On Rediscovering Christmas

Submitted by on December 6, 2007 – 12:32 amNo Comment

For me, Christmas has everything to do with Mexican food, and nothing to do with Walkmans.

For the first time in their lives, Emma and Kyra (three and two, respectively) played major roles in the tree-decorating tradition. In a moment of sheer delirium (or genius as it were) I decided to provide them with construction paper, some scissors, and Elmer’s glue. I then tried to teach them the fine art of paper chain garland making. I might as well have been teaching them the fundamentals of organic chemistry, they were THAT interested in what I was doing.

So instead of a chain, they made microscopic triangles. Sometimes they got lucky and accidentally made a square. More often than not, though, the shapes slightly resembled things like Pee Wee Herman’s profile. Since they were generally too small to wire and hang on the tree, we decided they’d best serve as garland decoration (or confetti?), and so we glued and glued and glued some more. Meanwhile, Daddy found some decent Christmas music and put up the fake tree. It was a beautiful night. Nobody was sick or hungry or throwing a tantrum. Everybody was having fun, and I hadn’t felt that “Christmassy feeling” in a very long time.

Over the years, holiday cheer had become as foreign a concept to me as mall shopping. My disconnect from Christmas had actually started sometime when I was still a kid. It wasn’t easy for my parents to provide something special for five children. It got to the point where I didn’t want any of it if it meant watching my mother cry or wring her hands or pray rosaries for the money it would take to provide me with something as insignificant as a Walkman or a nice outfit to wear to church. Looking back, my best Christmas memories involve driving around town with my family to check out the luminarias and Christmas lights after midnight mass, then coming home to a big pot of my mom’s homemade menudo. Or eating biscochitos at my Tia Nana’s. Or getting the phone call from my grandma saying to come over and decorate her tree.

I won’t lie, I liked presents as much as the next kid. One year I received this trivia game called Omni that became The Life of the Party for years upon years, a tradition ALMOST as adhered to as Las Posadas. Cousins would call to say, “Screw the tamales, just PLEASE don’t forget to bring the Omni!” Eventually, we had all the answers memorized from the 8-tracks. “True or False, Goober is one of President Carter’s nicknames.” Or “This 1929 song titled ‘Tiptoe Through the Tulips’ was redone in the 1960s by a) Little Richard, b) Vincent Price or c) Tiny Tim.”

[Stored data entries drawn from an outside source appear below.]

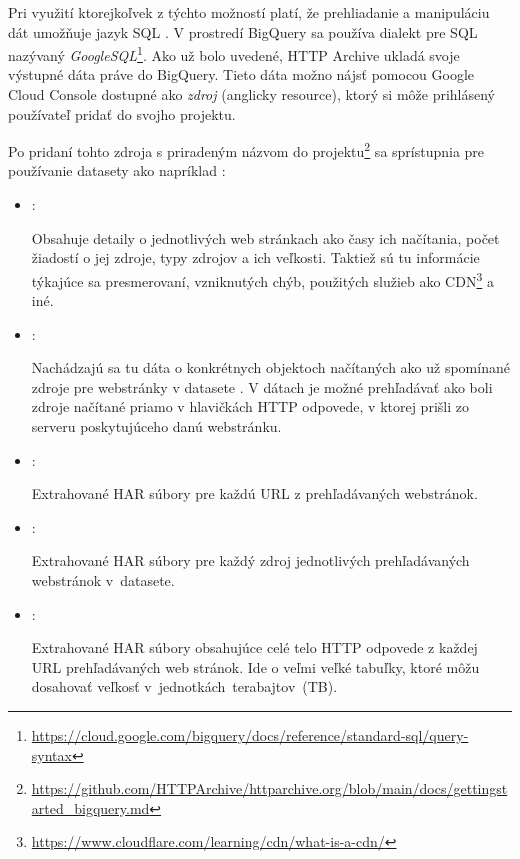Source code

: Pri využití ktorejkoľvek z týchto možností platí, že prehliadanie a manipuláciu dát umožňuje jazyk SQL \cite{google-bq}.
V prostredí BigQuery sa používa dialekt pre SQL nazývaný \emph{GoogleSQL}\footnote{\url{https://cloud.google.com/bigquery/docs/reference/standard-sql/query-syntax}}.
Ako už bolo uvedené, HTTP Archive ukladá svoje výstupné dáta práve do BigQuery.
Tieto dáta možno nájsť pomocou Google Cloud Console dostupné ako \textit{zdroj} (anglicky resource), ktorý si môže prihlásený používateľ pridať do svojho projektu.

\pagebreak

\noindent Po pridaní tohto zdroja s priradeným názvom  do projektu\footnote{\url{https://github.com/HTTPArchive/httparchive.org/blob/main/docs/gettingstarted\_bigquery.md}} sa sprístupnia pre používanie datasety ako napríklad \cite{httparchive-repo}:

\begin{itemize}
    \item {}:

    Obsahuje detaily o jednotlivých web stránkach ako časy ich načítania, počet žiadostí o jej zdroje, typy zdrojov a ich veľkosti.
    Taktiež sú tu informácie týkajúce sa presmerovaní, vzniknutých chýb, použitých služieb ako CDN\footnote{\url{https://www.cloudflare.com/learning/cdn/what-is-a-cdn/}} a iné.
    
    \item {}:

    Nachádzajú sa tu dáta o konkrétnych objektoch načítaných ako už spomínané zdroje pre webstránky v datasete .
    V dátach je možné prehľadávať ako boli zdroje načítané priamo v hlavičkách HTTP odpovede, v ktorej prišli zo serveru poskytujúceho danú webstránku.
    
    \item {}:

    Extrahované HAR súbory pre každú URL z prehľadávaných webstránok.
    
    \item {}:

    Extrahované HAR súbory pre každý zdroj jednotlivých prehľadávaných webstránok \mbox{v  datasete}.
    
    \item {}:

    Extrahované HAR súbory obsahujúce celé telo HTTP odpovede z každej URL prehľadávaných web stránok.
    Ide o veľmi veľké tabuľky, ktoré môžu dosahovať veľkosť \mbox{v jednotkách terabajtov (TB)}.
\end{itemize}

I don’t know what happened to that game. Or my Walkman. Or the Christmas clothes my mother always managed to buy on a shoestring budget. I honestly hadn’t thought about them in twenty odd years. Maybe more. But I think about the luminarias, the menudo, and the biscochitos every single year. I even think about the reverence in the air during midnight mass. The Christmas music. The food. The laughs. I can only hope that Christmas will come to mean something more than just presents for my children, that someday my youngest daughters will remember with nostalgia things like the day they spent making Pee Wee Herman’s profile for our Christmas tree.